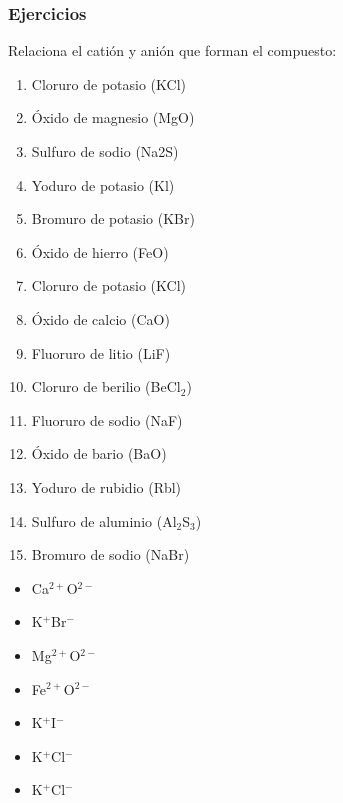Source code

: \documentclass[11pt]{book}
\begin{document}
\subsubsection{Ejercicios}

\begin{boxK}
  Relaciona el catión y anión que forman el compuesto:\\

  \begin{minipage}{0.5\textwidth}
    \begin{enumerate}
      \item Cloruro de potasio (KCl)
      \item Óxido de magnesio (MgO)
      \item Sulfuro  de sodio (Na2S)
      \item Yoduro de potasio (Kl)
      \item Bromuro de potasio (KBr)
      \item Óxido de hierro (FeO)
      \item Cloruro de potasio  (KCl)
      \item Óxido de calcio (CaO)
      \item Fluoruro de litio (LiF)
      \item Cloruro de berilio (BeCl$_2$)
      \item Fluoruro de sodio (NaF)
      \item Óxido de bario (BaO)
      \item Yoduro de rubidio (Rbl)
      \item Sulfuro de aluminio (Al$_2$S$_3$)
      \item Bromuro de sodio (NaBr)
    \end{enumerate}
  \end{minipage}%
  \begin{minipage}{0.5\textwidth}
    \begin{itemize}
      \item[\rule{1cm}{0.2mm}] Ca$^{2+}$O$^{2-}$
      \item[\rule{1cm}{0.2mm}] K$^+$Br$^-$
      \item[\rule{1cm}{0.2mm}] Mg$^{2+}$O$^{2-}$
      \item[\rule{1cm}{0.2mm}] Fe$^{2+}$O$^{2-}$
      \item[\rule{1cm}{0.2mm}] K$^+$I$^-$
      \item[\rule{1cm}{0.2mm}] K$^+$Cl$^-$
      \item[\rule{1cm}{0.2mm}] K$^+$Cl$^-$

\end{itemize}
\end{minipage}
\end{boxK}
\end{document}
-*-*-
- **Work instruction**
The lines to return are those in the records above that hold the word "Cloruro".

- **Problem solution**
      \item Cloruro de potasio (KCl)
      \item Cloruro de potasio  (KCl)
      \item Cloruro de berilio (BeCl$_2$)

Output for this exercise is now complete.